» **Exercise description**
Which lines in the listing below contain "begin"? Copy each of them.

--- START ---

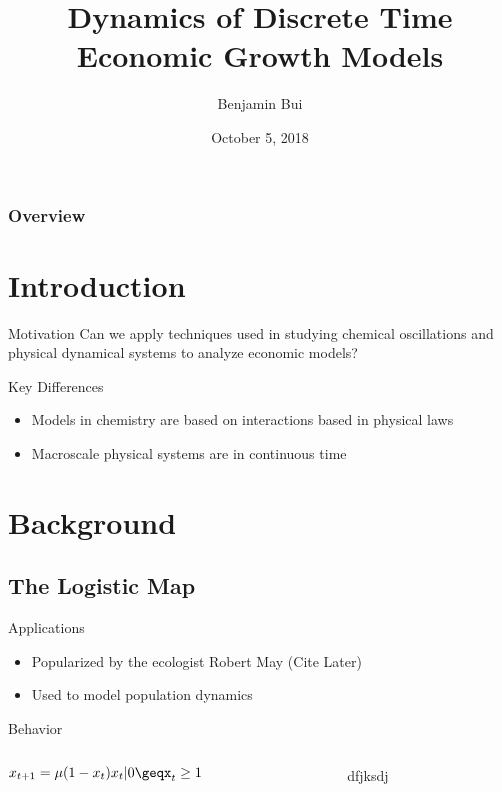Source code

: \documentclass{beamer}
\title{Dynamics of Discrete Time Economic Growth Models}
\author{Benjamin Bui}
\date{October 5, 2018}
\begin{document}
\begin{frame}
	\titlepage
\end{frame}

\begin{frame}
	\frametitle{Overview}
	\tableofcontents
\end{frame}

\section{Introduction}
\begin{frame}{Motivation}
	Can we apply techniques used in studying chemical oscillations and physical dynamical systems to analyze economic models?
\end{frame}

\begin{frame}{Key Differences}
	\begin{itemize}
		\item
			Models in chemistry are based on interactions based in physical laws
		\pause
		\item
			Macroscale physical systems are in continuous time
	\end{itemize}
\end{frame}

\section{Background}
\subsection*{The Logistic Map}

\begin{frame}{Applications}
	\begin{itemize}
		\item
		 	Popularized by the ecologist Robert May (Cite Later)
		\item
			Used to model population dynamics
	\end{itemize}
\end{frame}

\begin{frame}{Behavior}
	\begin{columns}
		\begin{column}{0.5\textwidth}
			$x_{t+1}=\mu(1-x_t)x_t|0\geqx_t\geq 1$
		\end{column}
		\begin{column}{0.5\textwidth}
			dfjksdj
		\end{column}
	\end{columns}
\end{frame}
\end{document}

--- END ---

» **Expected answer**
\begin{document}
\begin{frame}
\begin{frame}
\begin{frame}{Motivation}
\begin{frame}{Key Differences}
	\begin{itemize}
\begin{frame}{Applications}
	\begin{itemize}
\begin{frame}{Behavior}
	\begin{columns}
		\begin{column}{0.5\textwidth}
		\begin{column}{0.5\textwidth}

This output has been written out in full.